The book has a healthy dose of action with plenty of twists and turns. I found it the best book in the series.
In Deception Well, thousands of years have passed since the first book. Humanity has spread to the stars. (Albeit slowly since FTL is not possible in this universe.) As I discussed in my write-up for Vast, humanity has also come under attack from alien robotic craft, which humans have named the Chenzeme. The story takes place in a solar system protected from the Chenzeme by an artificial nebula filled with alien nanobots. The system has one planet, called Deception Well.
In orbit of Deception Well is a large ring shaped Chenzeme craft, called a Swan burster, a type of craft known for attacking planets and making them uninhabitable. The craft appears to be dead, disabled by the alien nanotech in the system. The first colonists to Deception Well, who came to study the Swan burster, built a space elevator up from Deception Well, with a city at the midpoint along its length, called Silk. Something killed the first colonists. The cause is thought by the characters in the story to have been a plague from Deception Well itself, a soup of alien nanotechnology.
The second wave of colonists, arriving centuries later, are refugees from a world destroyed by the Chenzeme. Finding the dead city, they inhabit it, but wary of the plague from Deception Well, stay away from the planet itself.

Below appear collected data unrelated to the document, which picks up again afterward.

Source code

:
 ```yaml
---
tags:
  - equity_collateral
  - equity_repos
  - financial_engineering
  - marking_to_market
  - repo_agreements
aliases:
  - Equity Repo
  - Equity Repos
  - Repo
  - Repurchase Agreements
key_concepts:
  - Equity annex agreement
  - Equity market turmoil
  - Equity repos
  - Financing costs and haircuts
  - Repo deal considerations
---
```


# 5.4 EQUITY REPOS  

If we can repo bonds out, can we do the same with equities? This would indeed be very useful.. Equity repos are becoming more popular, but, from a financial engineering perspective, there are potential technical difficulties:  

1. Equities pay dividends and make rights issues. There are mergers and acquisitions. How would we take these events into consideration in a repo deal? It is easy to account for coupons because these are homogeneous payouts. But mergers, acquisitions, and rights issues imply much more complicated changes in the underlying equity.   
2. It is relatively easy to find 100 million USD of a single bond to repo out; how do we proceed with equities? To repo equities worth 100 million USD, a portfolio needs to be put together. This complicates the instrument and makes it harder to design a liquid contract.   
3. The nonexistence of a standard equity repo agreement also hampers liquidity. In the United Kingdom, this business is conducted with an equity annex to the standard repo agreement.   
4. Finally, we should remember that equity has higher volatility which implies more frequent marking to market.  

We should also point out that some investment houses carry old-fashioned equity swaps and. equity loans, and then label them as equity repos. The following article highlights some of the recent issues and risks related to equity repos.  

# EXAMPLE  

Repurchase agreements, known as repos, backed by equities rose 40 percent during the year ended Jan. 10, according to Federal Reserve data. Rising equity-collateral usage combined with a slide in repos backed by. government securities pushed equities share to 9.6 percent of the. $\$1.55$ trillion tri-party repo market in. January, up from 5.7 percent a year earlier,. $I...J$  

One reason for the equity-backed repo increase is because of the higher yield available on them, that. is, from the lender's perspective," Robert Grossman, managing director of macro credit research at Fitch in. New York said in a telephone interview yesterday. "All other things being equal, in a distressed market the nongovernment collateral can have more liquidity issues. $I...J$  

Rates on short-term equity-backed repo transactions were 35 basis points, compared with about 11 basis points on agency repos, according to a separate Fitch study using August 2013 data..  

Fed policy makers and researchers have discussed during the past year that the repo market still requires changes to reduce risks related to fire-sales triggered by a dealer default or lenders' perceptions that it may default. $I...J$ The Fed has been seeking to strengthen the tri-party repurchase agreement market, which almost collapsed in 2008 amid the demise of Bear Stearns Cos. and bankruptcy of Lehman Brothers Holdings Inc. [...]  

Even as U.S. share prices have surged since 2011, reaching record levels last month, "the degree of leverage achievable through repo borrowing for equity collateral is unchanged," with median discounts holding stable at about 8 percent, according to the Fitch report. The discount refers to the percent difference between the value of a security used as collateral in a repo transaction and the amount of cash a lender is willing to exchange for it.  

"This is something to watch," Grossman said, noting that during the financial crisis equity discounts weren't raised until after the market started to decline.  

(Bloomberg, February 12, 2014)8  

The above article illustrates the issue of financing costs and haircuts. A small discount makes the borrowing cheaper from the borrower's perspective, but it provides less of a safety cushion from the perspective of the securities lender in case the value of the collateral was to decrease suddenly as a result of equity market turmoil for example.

The main character, Lot, is the son of a leader named Jupiter. Jupiter leads an invading army from another system, who attempt to conquer Silk in order to go down to Deception Well and achieve “communion” with the planet’s nanotech. The invasion is defeated, Jupiter goes missing, and Lot grows up a prisoner in Silk, convinced that Jupiter made it to the planet and is waiting for him.
Lot inherits from Jupiter an ability to chemically influence people, an ability that essentially makes people see him as charismatic, which becomes a major issue in the book.
If you’ve read Vast, then the names Nikko and Lot will be familiar to you. Deception Well sets up the conditions that lead to the situation at the beginning of Vast.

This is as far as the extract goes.